E Santo Genet è abitato da una galleria di personaggi che rivivono frammenti di testi diversi (Stilitano da Diario del Ladro, Culafroy da Notre-Dame Des Fleurs, un monologo da I Negri già rappresentati in passato dalla Compagnia in forma completa, ma anche un frammento di Santa Teresa d’Avila), dando vita a schegge, non più (e non meno) che illuminazioni dalle relative storie: “pensate Stilitano, sognate Stilitano, siate Stilitano. Posseduti da me vi sentirete capaci di ogni efferatezza”. Scendendo le scale del teatro verso la sala veniamo accolti da detenuti-battone, statue-marinai da Querelle, persino una salma infiorata di rose in una bara di vetro (foto a destra). Tutti personaggi-criminali-santi che poi attraverseranno la sala in pagana processione, guidati da una cantante che intona Each man kills the thing he loves (da Wilde/Querelle, poi eternata anche dall’interpretazione di Gavin Friday). E lo stesso Punzo sul palco è agghindato di nero col cilindro, una specie di Marc Almond androgino e funereo, prosopopea kitsch della Morte (di sé) evocata nel testo.
“La morte non è quello che accade dopo, ma prima che saliamo sul filo a ballare. Quando nulla più ci legherà a questo mondo potremo apparire, saremo dei morti che ballano sul filo”, dice infatti il testo (cito a memoria).
Morte di sé come individui reali, per dare vita alla bellezza della poesia, che è solo irreale, tradimento della realtà (ecco perché anche il rifiuto della “storia”). Perché “fuori da questo palco la nostra vita si confonde con le vostre”, recita la sua “star” Aniello Arena-Culafroy.
Marinai, negri, splendidi criminali, gli angeli genettiani ballano con le donne del pubblico delle prime file (foto qui a destra) al suono della pianola da vaudeville di Andrea Salvadori, distribuiscono fiori per farsene inondare alla fine. Perché il teatro, la poesia, trasforma in ghirlande di fiori le catene dei carcerati; su cui vengono anche proiettati affreschi di madonne.

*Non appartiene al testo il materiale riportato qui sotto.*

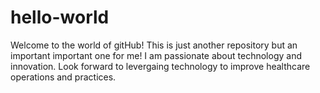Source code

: # hello-world
Welcome to the world of gitHub!  This is just  another repository but an important important one for me! 
I am passionate about technology and innovation. Look forward to levergaing technology to improve  healthcare operations and practices. 
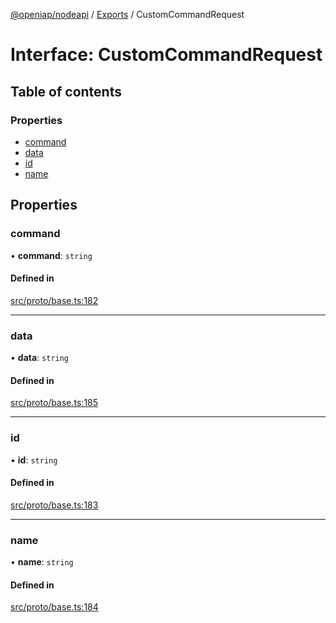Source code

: [@openiap/nodeapi](../README.md) / [Exports](../modules.md) / CustomCommandRequest

# Interface: CustomCommandRequest

## Table of contents

### Properties

- [command](CustomCommandRequest.md#command)
- [data](CustomCommandRequest.md#data)
- [id](CustomCommandRequest.md#id)
- [name](CustomCommandRequest.md#name)

## Properties

### command

• **command**: `string`

#### Defined in

[src/proto/base.ts:182](https://github.com/openiap/nodeapi/blob/a159861/src/proto/base.ts#L182)

___

### data

• **data**: `string`

#### Defined in

[src/proto/base.ts:185](https://github.com/openiap/nodeapi/blob/a159861/src/proto/base.ts#L185)

___

### id

• **id**: `string`

#### Defined in

[src/proto/base.ts:183](https://github.com/openiap/nodeapi/blob/a159861/src/proto/base.ts#L183)

___

### name

• **name**: `string`

#### Defined in

[src/proto/base.ts:184](https://github.com/openiap/nodeapi/blob/a159861/src/proto/base.ts#L184)
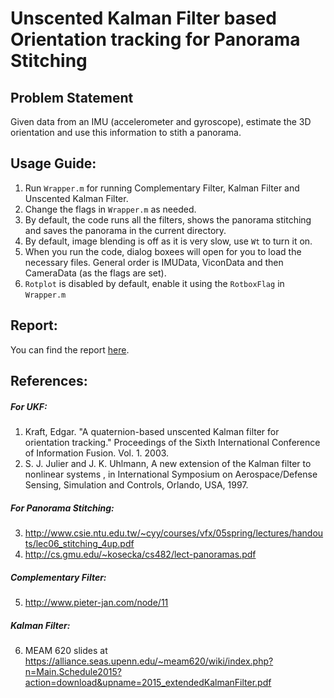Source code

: #  Unscented Kalman Filter based Orientation tracking for Panorama Stitching

## Problem Statement
Given data from an IMU (accelerometer and gyroscope), estimate the 3D orientation and use this information to stith a panorama.

## Usage Guide:
1.  Run `Wrapper.m` for running Complementary Filter, Kalman Filter and Unscented Kalman Filter.
2. Change the flags in `Wrapper.m` as needed.
3. By default, the code runs all the filters, shows the panorama stitching and saves the panorama in the current directory.
4. By default, image blending is off as it is very slow, use `Wt` to turn it on.
5. When you run the code, dialog boxees will open for you to load the necessary files. General order is IMUData, ViconData and then CameraData (as the flags are set).
6. `Rotplot` is disabled by default, enable it using the `RotboxFlag` in `Wrapper.m`

## Report:
You can find the report [here](Report/ESE650Project2.pdf).

## References:
##### For UKF:
1. Kraft, Edgar. "A quaternion-based unscented Kalman filter for orientation tracking." Proceedings of the Sixth International Conference of Information Fusion. Vol. 1. 2003.
2. S.  J.  Julier  and  J.  K.  Uhlmann, A  new  extension  of the Kalman filter to nonlinear systems , in International Symposium  on  Aerospace/Defense  Sensing,  Simulation and Controls, Orlando, USA, 1997.
##### For Panorama Stitching:
3. http://www.csie.ntu.edu.tw/~cyy/courses/vfx/05spring/lectures/handouts/lec06_stitching_4up.pdf
4. http://cs.gmu.edu/~kosecka/cs482/lect-panoramas.pdf
##### Complementary Filter:
5. http://www.pieter-jan.com/node/11
##### Kalman Filter:
6. MEAM 620 slides at https://alliance.seas.upenn.edu/~meam620/wiki/index.php?n=Main.Schedule2015?action=download&upname=2015_extendedKalmanFilter.pdf

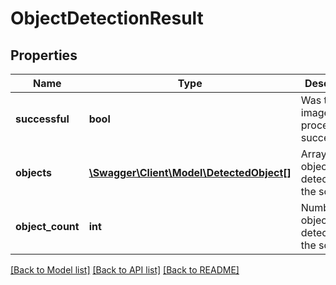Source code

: # ObjectDetectionResult

## Properties
Name | Type | Description | Notes
------------ | ------------- | ------------- | -------------
**successful** | **bool** | Was the image processed successfully? | [optional] 
**objects** | [**\Swagger\Client\Model\DetectedObject[]**](DetectedObject.md) | Array of objects detected in the scene | [optional] 
**object_count** | **int** | Number of objects detected in the scene | [optional] 

[[Back to Model list]](../README.md#documentation-for-models) [[Back to API list]](../README.md#documentation-for-api-endpoints) [[Back to README]](../README.md)


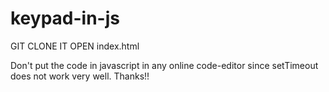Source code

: # keypad-in-js
GIT CLONE IT
OPEN index.html

Don't put the code in javascript in any online code-editor since setTimeout does not work very well.
Thanks!!
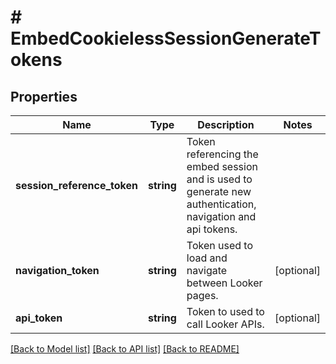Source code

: # # EmbedCookielessSessionGenerateTokens

## Properties

Name | Type | Description | Notes
------------ | ------------- | ------------- | -------------
**session_reference_token** | **string** | Token referencing the embed session and is used to generate new authentication, navigation and api tokens. |
**navigation_token** | **string** | Token used to load and navigate between Looker pages. | [optional]
**api_token** | **string** | Token to used to call Looker APIs. | [optional]

[[Back to Model list]](../../README.md#models) [[Back to API list]](../../README.md#endpoints) [[Back to README]](../../README.md)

Purtroppo, dice Punzo, “il solo luogo in cui si può costruire un teatro è il cimitero”: di qui la monumentale, almodovariana (nel senso del kistch che ne esalta la finzione, l'artificalità, come le statue di cartapesta che rappresentano gli stessi attori, sventolate in scena da loro medesimi) ma bellissima scenografia floreal cimiteriale (di Alessandro Marzetti, Silvia Bertoni e Punzo stesso), in cui il regista ha condensato gli spazi del cortile, delle celle e del suo teatrino di prova nel carcere di Volterra, dove originariamente (come ogni anno) lo spettacolo ha debuttato, e che ben più abbagliante forza doveva avere in quella dimensione (cui purtroppo noi non abbiamo assistito e a cui si riferiscono le foto che vedete qui ai lati). “Se opponiamo la scena alla vita è perché la scena è un luogo prossimo alla morte” (sempre dal testo di scena).
La sala del Menotti non è il cortile della Fortezza, ma in compenso è gremita come sempre quando ci torna la Compagnia di Punzo e risuona di frequenti applausi a scena aperta per tutta la durata (quasi due ore) della messa in scena.
Conclusa da quasi dieci minuti di ovazioni e chiamate in scena del nutrito cast (35 persone in scena, compresi bambini-angeli tamburino e violinista, pianista a lato del palco, cantanti e un paio d’attrici velate!). Peccato che tutto ciò viva “sul filo” di tre sole recite.
Mario G
P.S.: le foto di scena (tranne quelle nel cortile della Fortezza e quella della bara di cristallo, scaricate dal web, di cui ringraziamo gli sconosciuti autori) sono state scattate da Mario durante la recita di sabato 18 ottobre.